French general (1852–1925)

Charles Lanrezac (31 July 1852 – 18 January 1925) was a Guadeloupean general, formerly a distinguished staff college lecturer, who briefly commanded the French Fifth Army at the outbreak of the First World War.

His army, originally intended to strike the Germans on their western flank, faced the brunt of the German march, stronger and further west than anticipated, through Belgium at the Battle of Charleroi. He was frustrated by the reluctance of his superior, General Joseph Joffre, who was initially preoccupied by French attacks into Lorraine and the Ardennes, to appreciate the danger of the German march through Belgium. Forced to retreat, at Joffre's insistence he made a successful counterattack at the Battle of Guise, but his apparent reluctance to counterattack led him to be relieved of command prior to the Battle of the Marne.

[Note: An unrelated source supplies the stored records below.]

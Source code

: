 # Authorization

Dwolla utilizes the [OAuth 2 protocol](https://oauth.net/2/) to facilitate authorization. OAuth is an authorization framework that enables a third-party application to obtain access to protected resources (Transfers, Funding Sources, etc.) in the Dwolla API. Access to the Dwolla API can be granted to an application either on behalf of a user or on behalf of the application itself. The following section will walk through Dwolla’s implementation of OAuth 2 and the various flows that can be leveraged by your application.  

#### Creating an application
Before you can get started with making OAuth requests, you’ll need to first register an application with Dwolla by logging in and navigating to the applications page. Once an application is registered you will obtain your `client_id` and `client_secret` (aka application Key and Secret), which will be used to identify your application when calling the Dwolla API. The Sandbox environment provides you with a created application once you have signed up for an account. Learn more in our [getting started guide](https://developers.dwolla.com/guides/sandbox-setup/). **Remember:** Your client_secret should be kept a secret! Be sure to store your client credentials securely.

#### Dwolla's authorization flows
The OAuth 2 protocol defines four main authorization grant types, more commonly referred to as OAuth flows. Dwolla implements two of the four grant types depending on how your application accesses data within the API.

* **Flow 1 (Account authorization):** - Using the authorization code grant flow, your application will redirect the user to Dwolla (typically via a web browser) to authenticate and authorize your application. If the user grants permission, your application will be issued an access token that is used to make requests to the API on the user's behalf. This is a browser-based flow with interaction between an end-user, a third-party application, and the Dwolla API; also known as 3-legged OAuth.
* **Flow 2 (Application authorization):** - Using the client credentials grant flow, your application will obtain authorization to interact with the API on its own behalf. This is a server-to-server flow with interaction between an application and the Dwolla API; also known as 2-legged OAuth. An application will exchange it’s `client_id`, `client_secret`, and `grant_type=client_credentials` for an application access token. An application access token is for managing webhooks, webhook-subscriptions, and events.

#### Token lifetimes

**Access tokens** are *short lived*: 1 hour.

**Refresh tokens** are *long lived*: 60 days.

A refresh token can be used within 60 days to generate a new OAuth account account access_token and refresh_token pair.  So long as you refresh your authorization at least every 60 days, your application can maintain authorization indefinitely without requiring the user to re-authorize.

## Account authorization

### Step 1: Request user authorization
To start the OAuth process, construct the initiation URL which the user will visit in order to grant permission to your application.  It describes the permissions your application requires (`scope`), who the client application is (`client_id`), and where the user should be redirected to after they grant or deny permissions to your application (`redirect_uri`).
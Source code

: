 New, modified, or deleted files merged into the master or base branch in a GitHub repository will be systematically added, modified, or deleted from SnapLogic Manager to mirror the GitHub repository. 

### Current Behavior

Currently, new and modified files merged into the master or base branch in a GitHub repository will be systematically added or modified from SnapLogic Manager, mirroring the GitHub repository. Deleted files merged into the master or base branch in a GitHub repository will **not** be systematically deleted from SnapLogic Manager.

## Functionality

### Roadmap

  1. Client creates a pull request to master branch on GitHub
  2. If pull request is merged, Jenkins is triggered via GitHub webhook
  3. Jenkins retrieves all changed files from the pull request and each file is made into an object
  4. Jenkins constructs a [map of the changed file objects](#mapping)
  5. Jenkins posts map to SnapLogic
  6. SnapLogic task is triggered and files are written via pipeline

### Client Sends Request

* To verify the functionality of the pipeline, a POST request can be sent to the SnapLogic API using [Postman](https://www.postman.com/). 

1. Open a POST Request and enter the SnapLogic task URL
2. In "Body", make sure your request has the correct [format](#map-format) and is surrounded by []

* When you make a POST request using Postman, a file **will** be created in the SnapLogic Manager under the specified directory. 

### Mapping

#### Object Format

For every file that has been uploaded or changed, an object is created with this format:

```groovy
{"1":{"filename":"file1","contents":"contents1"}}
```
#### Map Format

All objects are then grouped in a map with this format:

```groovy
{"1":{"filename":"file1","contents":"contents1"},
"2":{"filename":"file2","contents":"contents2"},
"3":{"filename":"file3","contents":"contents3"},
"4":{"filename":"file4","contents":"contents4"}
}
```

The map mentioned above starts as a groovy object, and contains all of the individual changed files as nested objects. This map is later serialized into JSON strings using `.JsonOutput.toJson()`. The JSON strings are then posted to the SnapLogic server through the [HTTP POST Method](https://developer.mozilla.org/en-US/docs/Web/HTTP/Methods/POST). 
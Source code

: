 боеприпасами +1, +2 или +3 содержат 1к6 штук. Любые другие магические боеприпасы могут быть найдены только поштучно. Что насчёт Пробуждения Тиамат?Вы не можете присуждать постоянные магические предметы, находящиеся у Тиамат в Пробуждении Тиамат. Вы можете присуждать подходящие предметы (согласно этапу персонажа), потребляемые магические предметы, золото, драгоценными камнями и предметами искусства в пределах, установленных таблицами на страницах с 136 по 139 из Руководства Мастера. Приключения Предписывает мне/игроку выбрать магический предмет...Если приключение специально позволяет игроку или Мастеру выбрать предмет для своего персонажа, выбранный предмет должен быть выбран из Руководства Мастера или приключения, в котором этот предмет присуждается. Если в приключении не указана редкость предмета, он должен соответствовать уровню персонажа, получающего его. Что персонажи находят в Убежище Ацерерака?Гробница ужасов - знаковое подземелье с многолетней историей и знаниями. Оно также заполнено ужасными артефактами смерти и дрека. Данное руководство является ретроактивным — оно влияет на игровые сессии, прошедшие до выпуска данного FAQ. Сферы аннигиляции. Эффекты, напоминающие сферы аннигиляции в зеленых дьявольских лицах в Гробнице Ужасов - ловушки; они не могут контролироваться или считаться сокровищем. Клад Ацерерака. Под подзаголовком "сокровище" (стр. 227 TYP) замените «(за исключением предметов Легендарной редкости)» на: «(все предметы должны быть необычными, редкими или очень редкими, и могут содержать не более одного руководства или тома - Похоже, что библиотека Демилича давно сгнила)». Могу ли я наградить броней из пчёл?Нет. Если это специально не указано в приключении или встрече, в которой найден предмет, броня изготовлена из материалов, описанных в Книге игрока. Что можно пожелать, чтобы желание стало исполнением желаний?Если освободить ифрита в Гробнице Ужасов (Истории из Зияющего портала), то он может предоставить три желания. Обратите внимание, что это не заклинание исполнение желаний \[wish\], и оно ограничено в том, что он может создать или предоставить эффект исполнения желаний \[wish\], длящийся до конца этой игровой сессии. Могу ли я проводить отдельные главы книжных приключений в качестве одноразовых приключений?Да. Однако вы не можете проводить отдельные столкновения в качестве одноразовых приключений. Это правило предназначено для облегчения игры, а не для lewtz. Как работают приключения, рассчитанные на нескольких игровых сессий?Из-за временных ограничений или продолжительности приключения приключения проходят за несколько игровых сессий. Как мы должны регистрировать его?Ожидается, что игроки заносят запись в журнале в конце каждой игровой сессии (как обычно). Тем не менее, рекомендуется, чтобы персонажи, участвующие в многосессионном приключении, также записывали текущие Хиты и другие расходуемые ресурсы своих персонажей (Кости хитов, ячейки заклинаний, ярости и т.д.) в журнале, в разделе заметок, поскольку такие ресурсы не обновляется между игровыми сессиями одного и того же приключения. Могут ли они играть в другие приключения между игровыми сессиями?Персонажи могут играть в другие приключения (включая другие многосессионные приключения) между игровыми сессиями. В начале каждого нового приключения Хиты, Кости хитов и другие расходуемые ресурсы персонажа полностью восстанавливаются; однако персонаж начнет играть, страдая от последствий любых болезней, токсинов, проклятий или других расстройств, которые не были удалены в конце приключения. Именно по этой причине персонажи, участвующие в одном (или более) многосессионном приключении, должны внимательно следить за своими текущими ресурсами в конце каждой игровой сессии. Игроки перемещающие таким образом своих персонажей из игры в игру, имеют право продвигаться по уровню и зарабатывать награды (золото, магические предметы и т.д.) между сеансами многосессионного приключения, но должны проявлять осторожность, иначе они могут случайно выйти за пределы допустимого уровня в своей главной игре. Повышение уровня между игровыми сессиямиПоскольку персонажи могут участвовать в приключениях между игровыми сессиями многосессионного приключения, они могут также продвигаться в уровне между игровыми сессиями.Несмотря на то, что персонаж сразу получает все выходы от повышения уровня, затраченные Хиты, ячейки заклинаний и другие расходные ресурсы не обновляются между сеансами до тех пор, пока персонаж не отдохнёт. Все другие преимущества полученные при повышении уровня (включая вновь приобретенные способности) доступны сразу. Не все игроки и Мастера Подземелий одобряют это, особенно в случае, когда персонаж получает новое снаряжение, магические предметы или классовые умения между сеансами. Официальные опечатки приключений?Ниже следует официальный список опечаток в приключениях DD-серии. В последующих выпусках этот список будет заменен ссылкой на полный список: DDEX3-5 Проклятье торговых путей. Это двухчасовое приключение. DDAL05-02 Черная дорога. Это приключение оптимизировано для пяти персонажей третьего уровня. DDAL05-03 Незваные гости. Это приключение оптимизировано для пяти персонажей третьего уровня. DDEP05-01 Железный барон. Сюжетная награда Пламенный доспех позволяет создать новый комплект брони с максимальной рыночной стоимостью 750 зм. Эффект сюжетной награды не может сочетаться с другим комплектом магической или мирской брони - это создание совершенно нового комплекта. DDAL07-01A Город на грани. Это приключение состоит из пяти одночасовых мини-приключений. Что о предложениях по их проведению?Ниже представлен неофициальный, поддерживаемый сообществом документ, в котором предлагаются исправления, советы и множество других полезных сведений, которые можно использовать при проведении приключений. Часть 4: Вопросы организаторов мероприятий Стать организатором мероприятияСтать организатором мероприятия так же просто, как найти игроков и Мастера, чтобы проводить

He is particularly remembered in British writing as his army fought on the right of the small British Expeditionary Force, with whose commander-in-chief, Sir John French, he had a poor relationship.

==Early life==
Lanrezac was a Marquis, but did not use his title. He was of swarthy appearance (he had a "a dark creole face" in Barbara Tuchman's description) and was a native of Guadeloupe.

Lanrezac briefly attended the military school at Saint-Cyr in 1869 but when the Franco-Prussian War started in 1870, he was sent to fight as a lieutenant. He fought with the Armée de la Loire at Coulmiers and in the campaign around Orléans. In January 1871 he was transferred to the Armée de l'Est and following the failure of its campaign, he was interned in Switzerland. By 1876 he had been promoted to captain. He graduated from the École Militaire in 1879. During the following years Lanrezac served in various staff functions in the 113th Infantry Regiment and on a brigade staff in Tunisia. Lanrezac was promoted to colonel in 1902 and given command of the 119th Infantry Regiment. He became a brigadier-general in June 1906, commanding the 43rd Infantry Brigade stationed in Vannes. He served under Joffre with 6th Infantry Division and became Joffre's protégé. After this brigade command he was made a professor at the École Militaire. He was a brilliant lecturer, but caustic and ill-tempered. He became known as "the lion of the French Army". Lanrezac was an opponent of Foch's theories of offensive a l'outrance, writing that "if every subordinate commander has the right to ram home an attack on the first opponent he sees, the commander in chief is incapable of exercising any form of direction".

He was made a Général de Division in 1911 and Joffre, who thought him "a veritable lion", included him on the shortlist of three for Deputy Chief of the General Staff that year. In 1912 he was appointed to command of the 11th Army Corps in Nantes. Henry Wilson claimed – in an after dinner speech when he observed XX Corps manoeuvres in September 1913 – that Lanrezac had told him that he only knew the English phrases "Beautiful woman", "kiss me quick" and "beefsteak and potatoes", but that these were enough to travel the world.

==World War I==
===Concerns about left flank===
In April 1914 Lanrezac succeeded Joseph Gallieni as a member of the French Supreme War Council and was designated as the commander of the Fifth Army in the event of war. He had the same doubts as Gallieni about Joffre's plans. Fifth Army, holding the extreme left of the French line, had to meet the enveloping right-wing of the German Army as it marched through Belgium, whilst co-operating with the allied British Expeditionary Force on his left flank. When given details of his portion of Plan XVII in May 1914, he was deeply concerned that the Germans would come in strength west of the Meuse. A letter which he wrote to the Governor of Maubeuge on 23 June suggests he thought the Germans would not come west of the River Sambre (i.e. that they would make a wider turning movement through Belgium than Joffre was assuming, but less so than they would actually attempt in the event). Historian Sewell Tyng later wrote that Lanrezac had "the gift of Cassandra".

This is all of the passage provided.